WORK INSTRUCTION | Which lines run from the line with "Default is 2.0" through the line with "Default: false \\" in the entries below? Print them exactly, both ends included, and nothing more.

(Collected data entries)
........

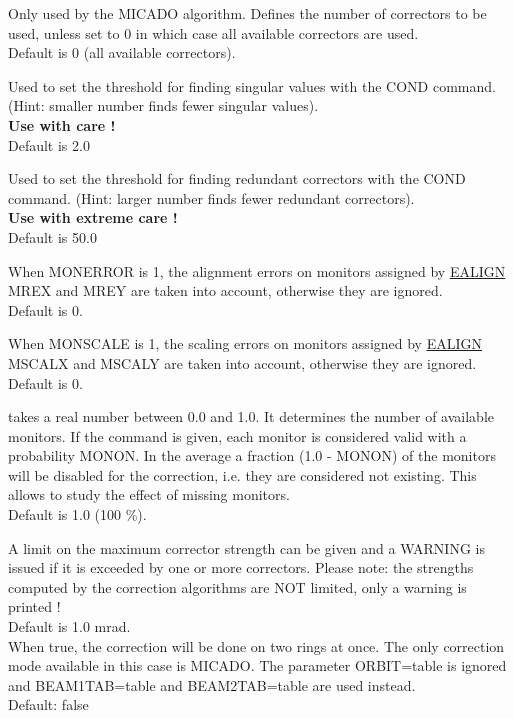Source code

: \begin{madlist}
    Only used by the MICADO algorithm. Defines the number of
     correctors to be used, unless set to 0 in which case all available
     correctors are used.  
     \\ Default is 0 (all available correctors). 

     Used to set the threshold for finding singular values
     with the COND command. (Hint: smaller number finds fewer singular
     values).  
     \\ {\bf Use with care ! }
     \\ Default is 2.0 

     Used to set the threshold for finding redundant
     correctors with the COND command. (Hint: larger number finds fewer
     redundant correctors).  
     \\ {\bf Use with extreme care ! }
     \\ Default is 50.0 

    When MONERROR is 1, the alignment errors on monitors
     assigned  by \href{../error/error_align.html}{EALIGN} MREX and MREY
     are taken into account, otherwise they are ignored.  
     \\ Default is 0. 

    When MONSCALE is 1, the scaling errors on monitors
     assigned  by \href{../error/error_align.html}{EALIGN} MSCALX and
     MSCALY are taken into account, otherwise they are ignored.  
     \\ Default is 0. 

    takes a real number between 0.0 and 1.0. It
     determines the number of available monitors. If the command is
     given, each monitor is considered valid with a probability
     MONON. In the average a fraction (1.0 - MONON) of the monitors will
     be disabled for the correction, i.e. they are considered  not
     existing.  This allows to study the effect of missing monitors.  
     \\ Default is 1.0 (100 \%). 

     A limit on the maximum corrector strength can be
     given and a WARNING is issued if it is exceeded by one or more
     correctors.  Please note: the strengths computed by the correction
     algorithms are NOT limited, only a warning is printed ! 
     \\ Default is 1.0 mrad. \\

    When true, the correction will be done on two rings at
     once. The only correction mode available in this case is
     MICADO. The parameter ORBIT=table is ignored and BEAM1TAB=table and
     BEAM2TAB=table are used instead.  
     \\ Default: false \\


\end{madlist}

........

EXERCISE SOLUTION |
     \\ Default is 2.0 

     Used to set the threshold for finding redundant
     correctors with the COND command. (Hint: larger number finds fewer
     redundant correctors).  
     \\ {\bf Use with extreme care ! }
     \\ Default is 50.0 

    When MONERROR is 1, the alignment errors on monitors
     assigned  by \href{../error/error_align.html}{EALIGN} MREX and MREY
     are taken into account, otherwise they are ignored.  
     \\ Default is 0. 

    When MONSCALE is 1, the scaling errors on monitors
     assigned  by \href{../error/error_align.html}{EALIGN} MSCALX and
     MSCALY are taken into account, otherwise they are ignored.  
     \\ Default is 0. 

    takes a real number between 0.0 and 1.0. It
     determines the number of available monitors. If the command is
     given, each monitor is considered valid with a probability
     MONON. In the average a fraction (1.0 - MONON) of the monitors will
     be disabled for the correction, i.e. they are considered  not
     existing.  This allows to study the effect of missing monitors.  
     \\ Default is 1.0 (100 \%). 

     A limit on the maximum corrector strength can be
     given and a WARNING is issued if it is exceeded by one or more
     correctors.  Please note: the strengths computed by the correction
     algorithms are NOT limited, only a warning is printed ! 
     \\ Default is 1.0 mrad. \\

    When true, the correction will be done on two rings at
     once. The only correction mode available in this case is
     MICADO. The parameter ORBIT=table is ignored and BEAM1TAB=table and
     BEAM2TAB=table are used instead.  
     \\ Default: false \\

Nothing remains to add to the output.